Interessant ist auch, wie sich Design mit der Zeit wandelt. Früher mussten zum Beispiel Bio-Produkte auf jeden Fall grün und irgendwie in Naturpapier verpackt sein, „ohne das kam man nicht durch“, erzählt Katrin Niesen, Executive Creative Director und Geschäftsleitungsmitglied bei der Peter Schmidt Group mit Hauptsitz in Hamburg. Heute signalisiert das Wort „bio“ längst nicht mehr nur die Produktionsweise, sondern impliziert unter Umständen auch „vegan“ oder „vegetarisch“ oder „frei von allerlei Schädlichem“. „Bio ist eine Haltung“, sagt die Designexpertin, und diese Haltung komme heute bunt, farbenfroh, plakativ, oft einen Tick naiv und ein bisschen handgemacht daher. Der erhobene Zeigefinger gehört der Vergangenheit an, ebenso die gern etwas genussfeindliche, dafür aber moralisch überlegene Attitüde. Schaut man sich Gesundheitsprodukte an, offenbart sich ein ähnlicher Wandel – in diesem Falle weg vom ernst-medizinischen Impetus hin zu fröhlichen Welten. Schon die Verpackungen vermitteln, dass es sich hier um prophylaktisch konsumierte Produkte handelt, die für ein gutes Leben sorgen. Für Katrin Niesen entsteht aus dem Trend hin zu „Bio“, zu gutem Leben und bewusster Ernährung die nächste Entstehung, sie prognostiziert: „Das Unperfekte wird das neue ‚perfekt‘ sein.“ Ein erstes Indiz, das ihr recht gibt, sind Models mit kleinen Makeln, wie etwa einer Zahnlücke. Oder die Tatsache, dass in Supermärkten nun auch wieder „hässliches“ Obst und Gemüse, also fleckige Äpfel oder krumme Gurken, feilgeboten und auch noch als solches beworben wird. „Das wird sich in der Verpackung niederschlagen“, ist sich Niesen sicher.

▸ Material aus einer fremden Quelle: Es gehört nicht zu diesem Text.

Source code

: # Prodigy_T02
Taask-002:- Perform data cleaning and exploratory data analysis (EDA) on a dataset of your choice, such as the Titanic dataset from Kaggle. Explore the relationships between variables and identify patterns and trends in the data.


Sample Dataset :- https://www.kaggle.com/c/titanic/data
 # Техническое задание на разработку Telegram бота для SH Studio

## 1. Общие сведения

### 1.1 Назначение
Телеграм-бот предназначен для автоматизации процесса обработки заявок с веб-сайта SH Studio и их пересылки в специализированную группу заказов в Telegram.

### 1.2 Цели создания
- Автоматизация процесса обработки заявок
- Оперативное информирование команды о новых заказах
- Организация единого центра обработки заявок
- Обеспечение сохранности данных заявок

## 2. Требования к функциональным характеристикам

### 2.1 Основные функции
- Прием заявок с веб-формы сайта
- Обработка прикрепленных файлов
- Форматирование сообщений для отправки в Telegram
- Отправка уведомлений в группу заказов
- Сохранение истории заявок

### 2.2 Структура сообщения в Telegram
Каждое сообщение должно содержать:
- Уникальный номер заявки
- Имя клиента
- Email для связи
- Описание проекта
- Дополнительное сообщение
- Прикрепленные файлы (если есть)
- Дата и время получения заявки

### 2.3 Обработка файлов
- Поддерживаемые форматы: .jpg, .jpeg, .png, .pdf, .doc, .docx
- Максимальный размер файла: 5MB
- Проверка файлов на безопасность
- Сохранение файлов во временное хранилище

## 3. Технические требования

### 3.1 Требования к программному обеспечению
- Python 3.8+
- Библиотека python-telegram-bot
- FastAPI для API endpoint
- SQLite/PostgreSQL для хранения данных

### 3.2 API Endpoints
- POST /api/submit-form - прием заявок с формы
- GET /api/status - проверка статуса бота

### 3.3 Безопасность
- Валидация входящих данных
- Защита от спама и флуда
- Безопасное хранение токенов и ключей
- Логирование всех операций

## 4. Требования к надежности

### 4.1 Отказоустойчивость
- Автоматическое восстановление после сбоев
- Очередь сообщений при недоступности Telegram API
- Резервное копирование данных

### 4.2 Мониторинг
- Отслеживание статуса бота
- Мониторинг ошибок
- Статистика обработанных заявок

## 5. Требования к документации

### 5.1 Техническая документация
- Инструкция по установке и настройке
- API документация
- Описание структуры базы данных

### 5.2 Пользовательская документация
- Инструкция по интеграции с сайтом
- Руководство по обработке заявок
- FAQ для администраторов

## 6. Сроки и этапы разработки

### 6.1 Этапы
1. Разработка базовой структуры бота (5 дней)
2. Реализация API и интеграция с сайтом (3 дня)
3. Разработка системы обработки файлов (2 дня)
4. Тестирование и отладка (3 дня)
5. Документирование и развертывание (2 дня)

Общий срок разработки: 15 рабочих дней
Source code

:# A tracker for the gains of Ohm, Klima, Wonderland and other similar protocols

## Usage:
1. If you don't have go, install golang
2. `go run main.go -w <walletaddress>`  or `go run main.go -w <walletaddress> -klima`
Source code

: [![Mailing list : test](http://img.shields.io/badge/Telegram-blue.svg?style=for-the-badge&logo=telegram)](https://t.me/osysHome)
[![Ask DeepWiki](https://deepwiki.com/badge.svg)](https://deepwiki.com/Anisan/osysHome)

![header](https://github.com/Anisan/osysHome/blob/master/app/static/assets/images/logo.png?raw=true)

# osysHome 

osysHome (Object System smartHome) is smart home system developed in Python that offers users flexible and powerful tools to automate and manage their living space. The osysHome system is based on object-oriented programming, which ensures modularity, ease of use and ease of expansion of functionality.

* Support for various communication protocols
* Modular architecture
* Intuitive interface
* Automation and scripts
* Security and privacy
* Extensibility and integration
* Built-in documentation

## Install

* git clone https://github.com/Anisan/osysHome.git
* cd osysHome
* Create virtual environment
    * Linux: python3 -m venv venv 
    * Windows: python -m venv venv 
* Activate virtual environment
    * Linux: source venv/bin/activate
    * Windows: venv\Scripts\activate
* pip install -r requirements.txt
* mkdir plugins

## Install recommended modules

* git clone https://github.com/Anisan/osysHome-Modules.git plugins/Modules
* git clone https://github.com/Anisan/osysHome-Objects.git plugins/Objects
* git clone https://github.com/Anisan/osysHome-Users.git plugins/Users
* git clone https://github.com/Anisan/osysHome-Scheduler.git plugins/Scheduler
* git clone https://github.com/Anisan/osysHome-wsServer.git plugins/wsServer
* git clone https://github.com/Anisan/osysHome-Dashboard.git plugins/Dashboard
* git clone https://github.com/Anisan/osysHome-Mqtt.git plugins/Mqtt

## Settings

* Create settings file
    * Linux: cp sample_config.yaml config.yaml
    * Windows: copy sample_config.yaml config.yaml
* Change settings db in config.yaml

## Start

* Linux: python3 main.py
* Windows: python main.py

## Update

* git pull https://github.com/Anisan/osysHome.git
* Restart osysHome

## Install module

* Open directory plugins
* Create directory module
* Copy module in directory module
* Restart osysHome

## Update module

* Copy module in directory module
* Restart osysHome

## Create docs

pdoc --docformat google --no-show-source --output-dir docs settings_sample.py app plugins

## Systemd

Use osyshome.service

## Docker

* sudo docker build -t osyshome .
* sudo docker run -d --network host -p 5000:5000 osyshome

Häufiger Assistenten- als Chefsache
Was sich allerdings auch in so mancher Verpackung niederschlägt, ist: Lieblosigkeit. Obwohl mittlerweile jedem Marketer klar sein müsste, dass die Verpackung Teil der Markenbotschaft ist und viele Menschen nachweislich ihretwegen zu einem Produkt greifen, wird sie von vielen Herstellern immer noch unterschätzt. In der Produktentwicklung steht das Verpackungsdesign oft ganz am Ende, ist mitunter Assistenten- statt Chefsache, wird vom Einkäufer behandelt wie ein Schraubenkauf und noch schnell so mitgemacht. In manchen Unternehmen werde mehr Geld für Korrekturschleifen ausgegeben als für die Verpackung, beklagen Designer. Das ist grob fahrlässig. Besser wäre, man würde sich von Anfang an Gedanken darüber machen, wie das Produkt und seine Verpackung aussehen sollen. Das ist übrigens der Grund, warum Start-ups oft aufmerksamkeitsstarke, kreative Verpackungen entwickeln: Sie haben nur ein Produkt, wollen das möglichst gut verkaufen und investieren viel Mühe in sein Äußeres. Konsumenten merken das, sind Designer überzeugt. Wie sagt Katrin Niesen so schön: „Wir versenden mit jeder Verpackung Signale, auch mit einer schlechten.“ In Zukunft wird das dann auch für digitale Verpackungssignale gelten.